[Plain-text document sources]
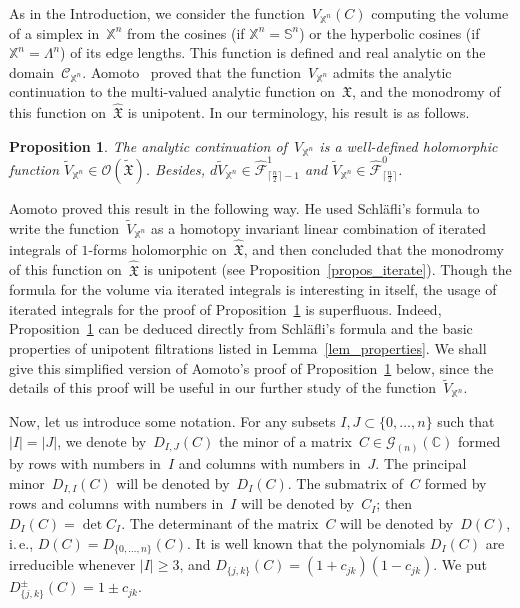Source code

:\documentclass[reqno,tbtags,12pt]{amsart}
\numberwithin{equation}{section}
\newcommand{\CC}{\mathcal{C}}
\newcommand{\C}{\mathbb{C}}
\newcommand{\X}{\mathbb{X}}
\newcommand{\FX}{\mathfrak{X}}
\newcommand{\tFX}{\widetilde{\mathfrak{X}}}
\newcommand{\hFX}{\widehat{\mathfrak{X}}}
\newcommand{\hCF}{\widehat{\mathcal{F}}}
\newcommand{\CO}{\mathcal{O}}
\newcommand{\bS}{\mathbb{S}}
\newcommand{\tV}{\widetilde{V}}
\newcommand{\CG}{\mathcal{G}}
\newtheorem{propos}[theorem]{Proposition}
\theoremstyle{definition}
\begin{document}
As in the Introduction, we consider   the function~$V_{\X^n}(C)$ computing the volume of a simplex in~$\X^n$  from the cosines (if $\X^n=\bS^n$) or the hyperbolic cosines (if $\X^n=\Lambda^n$) of its edge lengths. This function is defined and real analytic on  the domain~$\CC_{\X^n}$. Aomoto~\cite{Aom77}  proved that the function~$V_{\X^n}$ admits the analytic continuation to the multi-valued analytic function on~$\FX$, and the monodromy of this function on~$\hFX$ is unipotent. In our terminology, his result is as follows.

\begin{propos}\label{propos_fh}
The analytic continuation of\/~$V_{\X^n}$ is a well-defined holomorphic function $\tV_{\X^n}\in\CO(\tFX)$. Besides, $d\tV_{\X^n}\in\hCF^1_{\lceil\frac{n}{2}\rceil-1}$ and\/ $\tV_{\X^n}\in\hCF^0_{\lceil\frac{n}{2}\rceil}$.
\end{propos}  

Aomoto proved this result in the following way. He used Schl\"afli's formula to write the function~$\tV_{\X^n}$ as a homotopy invariant linear combination of iterated integrals of $1$-forms holomorphic on~$\hFX$, and then concluded that the monodromy of this function on~$\hFX$ is unipotent (see Proposition~\ref{propos_iterate}). Though the formula for the volume via iterated integrals is interesting in itself, the usage of iterated integrals for the proof of Proposition~\ref{propos_fh} is superfluous. Indeed, Proposition~\ref{propos_fh} can be deduced directly from Schl\"afli's formula and the basic properties of unipotent filtrations listed in Lemma~\ref{lem_properties}. We shall give this simplified version of Aomoto's proof of  Proposition~\ref{propos_fh} below, since the details of this proof will be useful in our further study  of the function~$\tV_{\X^n}$. 

Now, let us introduce some notation.
For any subsets $I,J\subset \{0,\ldots,n\}$ such that $|I|=|J|$, we denote by~$D_{I,J}(C)$ the minor of a matrix~$C\in\CG_{(n)}(\C)$  formed by rows with numbers in~$I$ and columns with numbers in~$J$. The principal minor~$D_{I,I}(C)$ will be denoted by~$D_I(C)$. The submatrix of~$C$ formed by rows and columns with numbers in~$I$ will be denoted by~$C_I$; then $D_I(C)=\det C_I$.  
The determinant  of the matrix~$C$ will be denoted by~$D(C)$, i.\,e., $D(C)=D_{\{0,\ldots, n\}}(C)$. It is well known that the polynomials $D_I(C)$ are irreducible whenever $|I|\ge 3$, and $D_{\{j,k\}}(C)=(1+c_{jk})(1-c_{jk})$. We put $D_{\{j,k\}}^{\pm}(C)=1\pm c_{jk}$. 
\end{document}
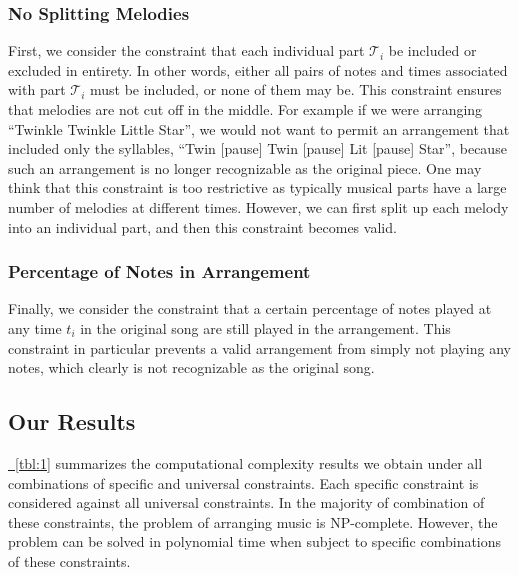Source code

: \documentclass[11pt,letterpaper]{article}
\newcommand{\figref}[2][{}]{\hyperref[#2]{\figurename~\ref{#2}#1}}
\begin{document}
\subsubsection{No Splitting Melodies}
First, we consider the constraint that each individual part $\mathcal{T}_i$ be included or excluded in entirety. In other words, either all pairs of notes and times associated with part $\mathcal{T}_i$ must be included, or none of them may be. This constraint ensures that melodies are not cut off in the middle. For example if we were arranging ``Twinkle Twinkle Little Star'', we would not want to permit an arrangement that included only the syllables, ``Twin [pause] Twin [pause] Lit [pause] Star'', because such an arrangement is no longer recognizable as the original piece. One may think that this constraint is too restrictive as typically musical parts have a large number of melodies at different times. However, we can first split up each melody into an individual part, and then this constraint becomes valid.

\subsubsection{ Percentage of Notes in Arrangement}
Finally, we consider the constraint that a certain percentage of notes played at any time $t_i$ in the original song are still played in the arrangement. This constraint in particular prevents a valid arrangement from simply not playing any notes, which clearly is not recognizable as the original song.

\subsection{Our Results}
\figref{tbl:1} summarizes the computational complexity results we obtain under all combinations of specific and universal constraints. Each specific constraint is considered against all universal constraints. In the majority of combination of these constraints, the problem of arranging music is NP-complete. However, the problem can be solved in polynomial time when subject to specific combinations of these constraints.
\end{document}
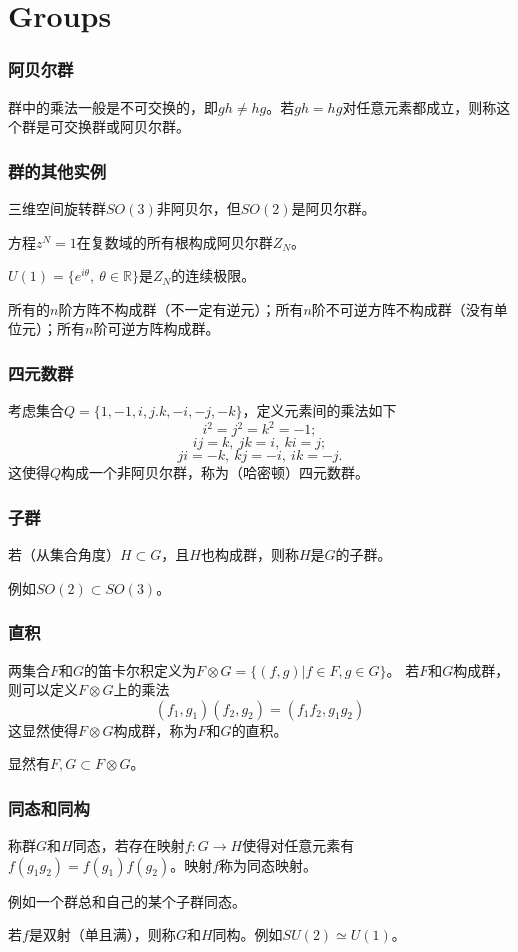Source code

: \documentclass[CJK]{beamer}
\newcommand{\reals}{\mathbb{R}}
\begin{document}
\section{Groups}
\begin{frame}
\frametitle{\bch 阿贝尔群 \ech}
\bch
群中的乘法一般是不可交换的，即$gh \not= hg$。若$gh = hg$对任意元素都成立，则称这个群是可交换群或阿贝尔群。

\ech
\end{frame}

\begin{frame}
\frametitle{\bch 群的其他实例 \ech}
\bch
三维空间旋转群$SO(3)$非阿贝尔，但$SO(2)$是阿贝尔群。
\par
方程$z^N = 1$在复数域的所有根构成阿贝尔群$Z_N$。
\par
$U(1) = \{ e^{i \theta},\ \theta \in \reals\}$是$Z_N$的连续极限。
\par
所有的$n$阶方阵不构成群（不一定有逆元）；所有$n$阶不可逆方阵不构成群（没有单位元）；所有$n$阶可逆方阵构成群。

\ech
\end{frame}

\begin{frame}
\frametitle{\bch 四元数群 \ech}
\bch
考虑集合$Q = \{ 1,-1,i,j.k,-i,-j,-k\}$，定义元素间的乘法如下
$$ i^2 = j^2 = k^2 = -1;$$
$$ ij = k,\ jk = i,\ ki = j;$$
$$ji = -k,\ kj = -i,\ ik = -j.$$
这使得$Q$构成一个非阿贝尔群，称为（哈密顿）四元数群。

\ech
\end{frame}


\begin{frame}
\frametitle{\bch 子群 \ech}
\bch
若（从集合角度）$H\subset G$，且$H$也构成群，则称$H$是$G$的子群。\par
例如$SO(2) \subset SO(3)$。


\ech
\end{frame}

\begin{frame}
\frametitle{\bch 直积 \ech}
\bch
两集合$F$和$G$的笛卡尔积定义为$F\otimes G = \{ (f,g) | f\in F, g \in G\}$。
若$F$和$G$构成群，则可以定义$F\otimes G$上的乘法
$$ (f_1,g_1) (f_2,g_2) = (f_1 f_2,g_1g_2)$$
这显然使得$F\otimes G$构成群，称为$F$和$G$的直积。
\par
显然有$F,G \subset F \otimes G$。


\ech
\end{frame}

\begin{frame}
\frametitle{\bch 同态和同构 \ech}
\bch
称群$G$和$H$同态，若存在映射$f: G \to H$使得对任意元素有$f(g_1 g_2) = f(g_1) f(g_2)$。映射$f$称为同态映射。
\par
例如一个群总和自己的某个子群同态。
\par
若$f$是双射（单且满），则称$G$和$H$同构。例如$SU(2) \simeq U(1)$。


\ech
\end{frame}
\end{document}
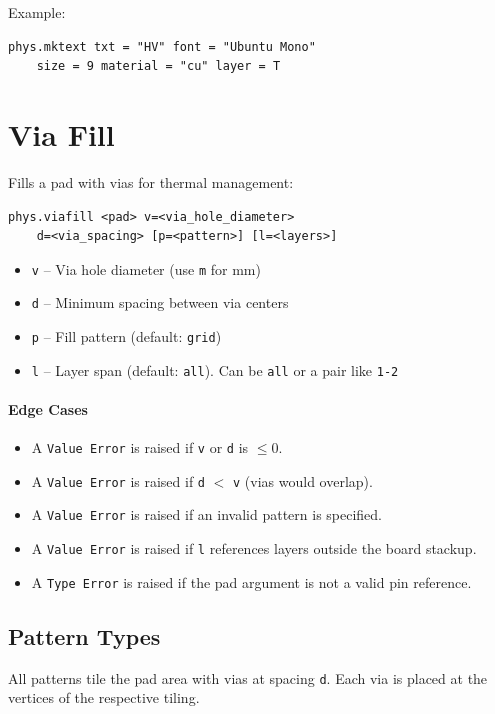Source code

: Example:
\begin{verbatim}
phys.mktext txt = "HV" font = "Ubuntu Mono" 
    size = 9 material = "cu" layer = T
\end{verbatim}

\section{Via Fill}
Fills a pad with vias for thermal management:
\begin{verbatim}
phys.viafill <pad> v=<via_hole_diameter> 
    d=<via_spacing> [p=<pattern>] [l=<layers>]
\end{verbatim}
\begin{itemize}
\item \texttt{v} -- Via hole diameter (use \texttt{m} for mm)
\item \texttt{d} -- Minimum spacing between via centers
\item \texttt{p} -- Fill pattern (default: \texttt{grid})
\item \texttt{l} -- Layer span (default: \texttt{all}). Can be \texttt{all} or a pair like \texttt{1-2}
\end{itemize}

\paragraph{Edge Cases}
\begin{itemize}
\item A \texttt{Value Error} is raised if \texttt{v} or \texttt{d} is $\leq 0$.
\item A \texttt{Value Error} is raised if \texttt{d} $<$ \texttt{v} (vias would overlap).
\item A \texttt{Value Error} is raised if an invalid pattern is specified.
\item A \texttt{Value Error} is raised if \texttt{l} references layers outside the board stackup.
\item A \texttt{Type Error} is raised if the pad argument is not a valid pin reference.
\end{itemize}

\subsection{Pattern Types}

All patterns tile the pad area with vias at spacing \texttt{d}. Each via is placed at the vertices of the respective tiling.

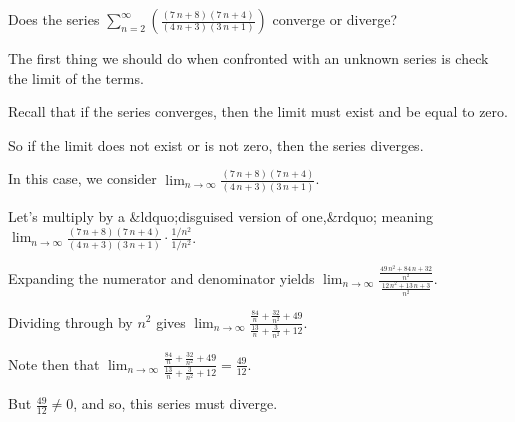 \documentclass{ximera}
\begin{document}
\begin{question}
  Does the series \(\displaystyle\sum_{n=2}^\infty \left( \displaystyle\frac{{\left(7 \, n + 8\right)} {\left(7 \, n + 4\right)}}{{\left(4 \, n + 3\right)} {\left(3 \, n + 1\right)}} \right)\) converge or diverge?

  \begin{solution}
    \begin{hint}
      The first thing we should do when confronted with an unknown series is check the limit of the terms.
    \end{hint}
    \begin{hint}
      Recall that if the series converges, then the limit must exist and be equal to zero.
    \end{hint}
    \begin{hint}
      So if the limit does not exist or is not zero, then the series diverges.
    \end{hint}
    \begin{hint}
      In this case, we consider \(\displaystyle\lim_{n \to \infty} \displaystyle\frac{{\left(7 \, n + 8\right)} {\left(7 \, n + 4\right)}}{{\left(4 \, n + 3\right)} {\left(3 \, n + 1\right)}}\).
    \end{hint}
    \begin{hint}
      Let's multiply by a &ldquo;disguised version of one,&rdquo; meaning \(\displaystyle\lim_{n \to \infty} \displaystyle\frac{{\left(7 \, n + 8\right)} {\left(7 \, n + 4\right)}}{{\left(4 \, n + 3\right)} {\left(3 \, n + 1\right)}} \cdot \displaystyle\frac{1/n^{2}}{1/n^{2}}\).
    \end{hint}
    \begin{hint}
      Expanding the numerator and denominator yields \(\displaystyle\lim_{n \to \infty} \displaystyle\frac{\displaystyle\frac{49 \, n^{2} + 84 \, n + 32}{n^{2}}}{\displaystyle\frac{12 \, n^{2} + 13 \, n + 3}{n^{2}}}\).
    \end{hint}
    \begin{hint}
      Dividing through by \(n^{2}\) gives \(\displaystyle\lim_{n \to \infty} \displaystyle\frac{\displaystyle\frac{84}{n} + \displaystyle\frac{32}{n^{2}} + 49}{\displaystyle\frac{13}{n} + \displaystyle\frac{3}{n^{2}} + 12}\).
    \end{hint}
    \begin{hint}
      Note then that \(\displaystyle\lim_{n \to \infty} \displaystyle\frac{\displaystyle\frac{84}{n} + \displaystyle\frac{32}{n^{2}} + 49}{\displaystyle\frac{13}{n} + \displaystyle\frac{3}{n^{2}} + 12} = \displaystyle\frac{49}{12}\).
    \end{hint}
    \begin{hint}
      But \(\displaystyle\frac{49}{12} \neq 0\), and so, this series must diverge.
      

\end{hint}
\end{solution}
\end{question}
\end{document}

# Required work
Each line of the entries above that has the word "series" is to be copied.

# Output
  Does the series \(\displaystyle\sum_{n=2}^\infty \left( \displaystyle\frac{{\left(7 \, n + 8\right)} {\left(7 \, n + 4\right)}}{{\left(4 \, n + 3\right)} {\left(3 \, n + 1\right)}} \right)\) converge or diverge?
      The first thing we should do when confronted with an unknown series is check the limit of the terms.
      Recall that if the series converges, then the limit must exist and be equal to zero.
      So if the limit does not exist or is not zero, then the series diverges.
      But \(\displaystyle\frac{49}{12} \neq 0\), and so, this series must diverge.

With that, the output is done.